**WHAT YOU WILL DO**.
Only the lines from the line containing "なお、リスクベース認証はいつもと違う環境・端末からのログインを検出する仕組み。" to the end of the records, both included, belong in the answer, copied exactly.

Document images with source code
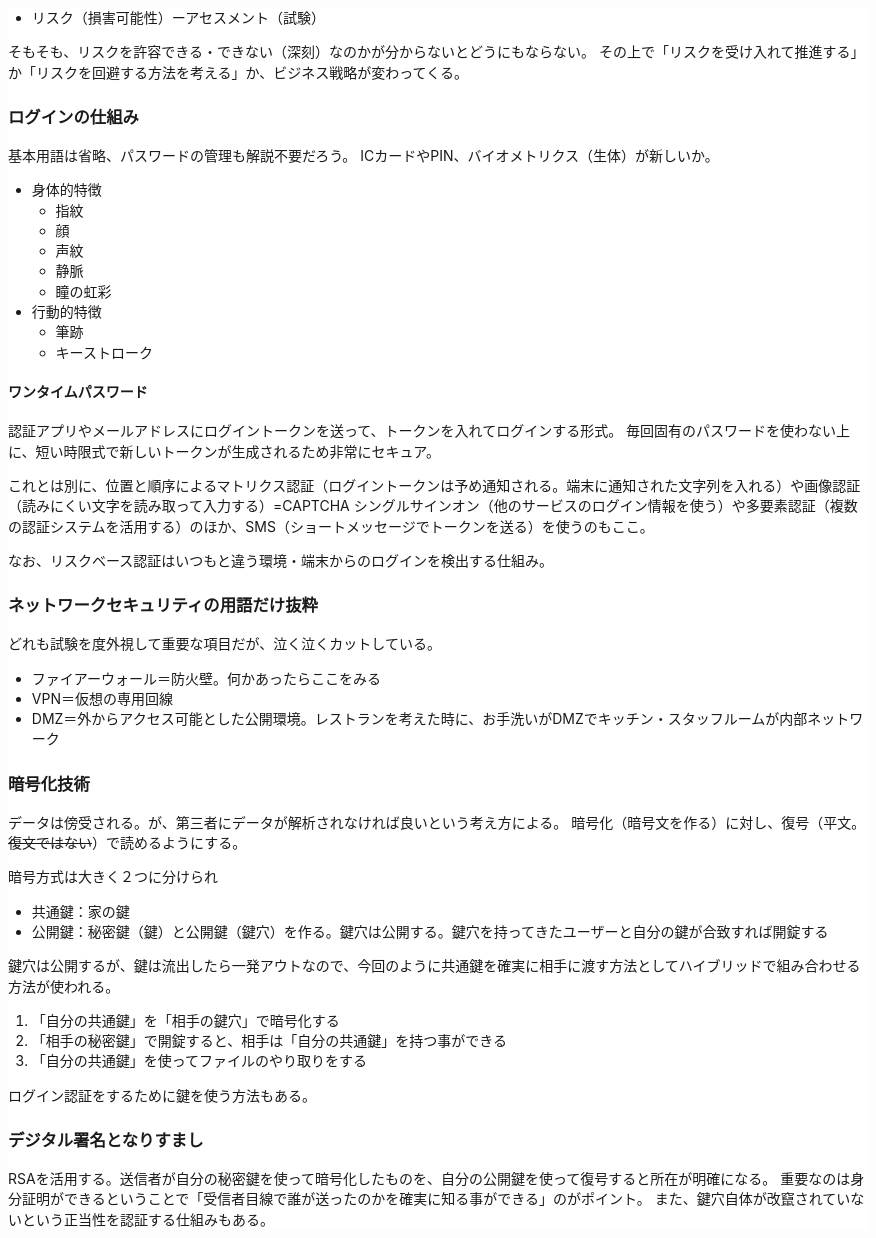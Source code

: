 - リスク（損害可能性）ーアセスメント（試験）

そもそも、リスクを許容できる・できない（深刻）なのかが分からないとどうにもならない。
その上で「リスクを受け入れて推進する」か「リスクを回避する方法を考える」か、ビジネス戦略が変わってくる。

### ログインの仕組み
基本用語は省略、パスワードの管理も解説不要だろう。
ICカードやPIN、バイオメトリクス（生体）が新しいか。

- 身体的特徴
  - 指紋
  - 顔
  - 声紋
  - 静脈
  - 瞳の虹彩
- 行動的特徴
  - 筆跡
  - キーストローク

#### ワンタイムパスワード
認証アプリやメールアドレスにログイントークンを送って、トークンを入れてログインする形式。
毎回固有のパスワードを使わない上に、短い時限式で新しいトークンが生成されるため非常にセキュア。

これとは別に、位置と順序によるマトリクス認証（ログイントークンは予め通知される。端末に通知された文字列を入れる）や画像認証（読みにくい文字を読み取って入力する）=CAPTCHA
シングルサインオン（他のサービスのログイン情報を使う）や多要素認証（複数の認証システムを活用する）のほか、SMS（ショートメッセージでトークンを送る）を使うのもここ。

なお、リスクベース認証はいつもと違う環境・端末からのログインを検出する仕組み。

### ネットワークセキュリティの用語だけ抜粋
どれも試験を度外視して重要な項目だが、泣く泣くカットしている。

- ファイアーウォール＝防火壁。何かあったらここをみる
- VPN＝仮想の専用回線
- DMZ＝外からアクセス可能とした公開環境。レストランを考えた時に、お手洗いがDMZでキッチン・スタッフルームが内部ネットワーク

### 暗号化技術
データは傍受される。が、第三者にデータが解析されなければ良いという考え方による。
暗号化（暗号文を作る）に対し、復号（平文。~~復文ではない~~）で読めるようにする。

暗号方式は大きく２つに分けられ

- 共通鍵：家の鍵
- 公開鍵：秘密鍵（鍵）と公開鍵（鍵穴）を作る。鍵穴は公開する。鍵穴を持ってきたユーザーと自分の鍵が合致すれば開錠する

鍵穴は公開するが、鍵は流出したら一発アウトなので、今回のように共通鍵を確実に相手に渡す方法としてハイブリッドで組み合わせる方法が使われる。

1. 「自分の共通鍵」を「相手の鍵穴」で暗号化する
1. 「相手の秘密鍵」で開錠すると、相手は「自分の共通鍵」を持つ事ができる
1. 「自分の共通鍵」を使ってファイルのやり取りをする

ログイン認証をするために鍵を使う方法もある。

### デジタル署名となりすまし
RSAを活用する。送信者が自分の秘密鍵を使って暗号化したものを、自分の公開鍵を使って復号すると所在が明確になる。
重要なのは身分証明ができるということで「受信者目線で誰が送ったのかを確実に知る事ができる」のがポイント。
また、鍵穴自体が改竄されていないという正当性を認証する仕組みもある。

**ANSWER BELOW**.
なお、リスクベース認証はいつもと違う環境・端末からのログインを検出する仕組み。

### ネットワークセキュリティの用語だけ抜粋
どれも試験を度外視して重要な項目だが、泣く泣くカットしている。

- ファイアーウォール＝防火壁。何かあったらここをみる
- VPN＝仮想の専用回線
- DMZ＝外からアクセス可能とした公開環境。レストランを考えた時に、お手洗いがDMZでキッチン・スタッフルームが内部ネットワーク

### 暗号化技術
データは傍受される。が、第三者にデータが解析されなければ良いという考え方による。
暗号化（暗号文を作る）に対し、復号（平文。~~復文ではない~~）で読めるようにする。

暗号方式は大きく２つに分けられ

- 共通鍵：家の鍵
- 公開鍵：秘密鍵（鍵）と公開鍵（鍵穴）を作る。鍵穴は公開する。鍵穴を持ってきたユーザーと自分の鍵が合致すれば開錠する

鍵穴は公開するが、鍵は流出したら一発アウトなので、今回のように共通鍵を確実に相手に渡す方法としてハイブリッドで組み合わせる方法が使われる。

1. 「自分の共通鍵」を「相手の鍵穴」で暗号化する
1. 「相手の秘密鍵」で開錠すると、相手は「自分の共通鍵」を持つ事ができる
1. 「自分の共通鍵」を使ってファイルのやり取りをする

ログイン認証をするために鍵を使う方法もある。

### デジタル署名となりすまし
RSAを活用する。送信者が自分の秘密鍵を使って暗号化したものを、自分の公開鍵を使って復号すると所在が明確になる。
重要なのは身分証明ができるということで「受信者目線で誰が送ったのかを確実に知る事ができる」のがポイント。
また、鍵穴自体が改竄されていないという正当性を認証する仕組みもある。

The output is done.